Tuesday, 3 March 2020

Commonly moved to war

“The war between the Geraldines and Walter de Burgh, Earl of Ulster.”

 - John Clyn’s Annals of Ireland for the year 1264

At the end of 1264 the Geraldines and de Burghs were at war. At first the conflict was limited to Connacht, where the Geraldines held prisoners in the castles of Lea and Dunamase, while Walter de Burgh attacked and seized Geraldine castles and manors.

Dunamase castle
The war quickly became more widespread. Geoffrey Geneville, justiciar of Ireland while his colleague Richard de la Rochelle was a Geraldine prisoner, prepared Dublin Castle to withstand a siege. He spent a total of £342 on improving its defences, while the royal castle at Arklow was similarly provisioned. Geneville wrote to the king, informing him that ‘the land was commonly moved to war’ and ‘there was common war in those parts’.


The alarm of the English government is exposed in letters of 16 February 1265, which asked the archbishop of Dublin to deal with ‘the discord between the nobles and magnates of that land, whereby great danger may ensue to the king and Edward his son and the whole land of Ireland’. He was also commanded to take the king’s castles into his hand and munition them. The archbishop sent a bleak report back to London, describing the ‘great dissensions’ in Ireland.

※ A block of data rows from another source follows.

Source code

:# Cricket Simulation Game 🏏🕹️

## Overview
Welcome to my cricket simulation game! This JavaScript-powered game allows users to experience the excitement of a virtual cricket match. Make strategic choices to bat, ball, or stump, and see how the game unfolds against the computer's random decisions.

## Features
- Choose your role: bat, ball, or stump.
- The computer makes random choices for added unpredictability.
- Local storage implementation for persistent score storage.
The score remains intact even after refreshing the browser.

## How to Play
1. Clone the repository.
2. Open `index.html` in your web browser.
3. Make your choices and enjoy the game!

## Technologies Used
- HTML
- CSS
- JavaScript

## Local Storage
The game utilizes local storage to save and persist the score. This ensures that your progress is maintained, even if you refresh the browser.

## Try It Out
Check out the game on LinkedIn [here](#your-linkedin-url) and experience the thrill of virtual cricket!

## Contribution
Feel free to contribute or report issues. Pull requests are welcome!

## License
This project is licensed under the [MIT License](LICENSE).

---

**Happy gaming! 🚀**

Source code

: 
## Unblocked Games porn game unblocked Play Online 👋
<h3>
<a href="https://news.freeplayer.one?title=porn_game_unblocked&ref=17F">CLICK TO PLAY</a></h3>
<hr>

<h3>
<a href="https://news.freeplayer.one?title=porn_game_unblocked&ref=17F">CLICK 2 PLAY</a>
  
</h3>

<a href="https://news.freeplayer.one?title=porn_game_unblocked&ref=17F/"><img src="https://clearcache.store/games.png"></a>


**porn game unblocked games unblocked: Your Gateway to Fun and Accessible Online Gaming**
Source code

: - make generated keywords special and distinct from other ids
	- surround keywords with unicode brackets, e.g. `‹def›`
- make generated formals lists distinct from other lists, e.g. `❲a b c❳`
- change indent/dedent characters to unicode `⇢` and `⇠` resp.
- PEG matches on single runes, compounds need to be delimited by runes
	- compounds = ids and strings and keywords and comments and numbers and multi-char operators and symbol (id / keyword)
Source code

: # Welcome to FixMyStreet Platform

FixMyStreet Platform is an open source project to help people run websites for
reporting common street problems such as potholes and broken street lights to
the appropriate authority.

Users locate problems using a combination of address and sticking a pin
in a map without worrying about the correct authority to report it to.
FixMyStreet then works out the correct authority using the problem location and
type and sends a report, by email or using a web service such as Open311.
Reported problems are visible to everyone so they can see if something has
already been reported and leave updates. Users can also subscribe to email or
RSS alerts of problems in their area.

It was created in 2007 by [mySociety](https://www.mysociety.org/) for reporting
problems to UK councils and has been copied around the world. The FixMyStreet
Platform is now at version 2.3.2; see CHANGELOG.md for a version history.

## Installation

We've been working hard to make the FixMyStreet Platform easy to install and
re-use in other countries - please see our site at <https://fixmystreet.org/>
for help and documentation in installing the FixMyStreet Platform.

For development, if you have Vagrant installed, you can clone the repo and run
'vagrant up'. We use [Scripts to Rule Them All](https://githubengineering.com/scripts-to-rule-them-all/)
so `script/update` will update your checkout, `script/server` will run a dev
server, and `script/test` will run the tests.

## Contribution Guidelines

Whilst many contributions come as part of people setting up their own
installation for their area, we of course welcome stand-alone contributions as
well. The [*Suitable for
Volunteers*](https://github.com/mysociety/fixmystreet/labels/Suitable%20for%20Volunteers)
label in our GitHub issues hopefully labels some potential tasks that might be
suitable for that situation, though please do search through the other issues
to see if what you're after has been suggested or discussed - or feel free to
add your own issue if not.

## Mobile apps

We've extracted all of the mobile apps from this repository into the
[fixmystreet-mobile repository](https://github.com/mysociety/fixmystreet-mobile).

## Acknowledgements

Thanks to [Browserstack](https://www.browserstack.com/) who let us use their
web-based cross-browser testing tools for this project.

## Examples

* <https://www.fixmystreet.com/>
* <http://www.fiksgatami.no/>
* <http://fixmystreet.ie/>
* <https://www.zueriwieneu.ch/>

By the late spring of 1265 the whole country was in a state of civil war. This grim situation was rescued by Geneville, who raised an army to march against the Geraldines. Geneville’s show of force persuaded the dissidents to come to terms, and in mid-April the rival parties agreed to meet at Dublin to discuss peace terms. They agreed to a set of ordinances whereby all persons ‘disseised and expelled from their lands and tenements during the aforesaid disturbances shall recover their lands and tenements without writ or plea’.

The agreement severed the alliance of the Geraldines with Simon de Montfort - the Geraldines had never been more than skin-deep allies anyway - and released the Anglo-Irish nobles of Ireland to cross the sea and join Prince Edward in time for the battle of Evesham. Geneville’s pacification of Ireland, therefore, had a direct influence on the course of the civil war in England.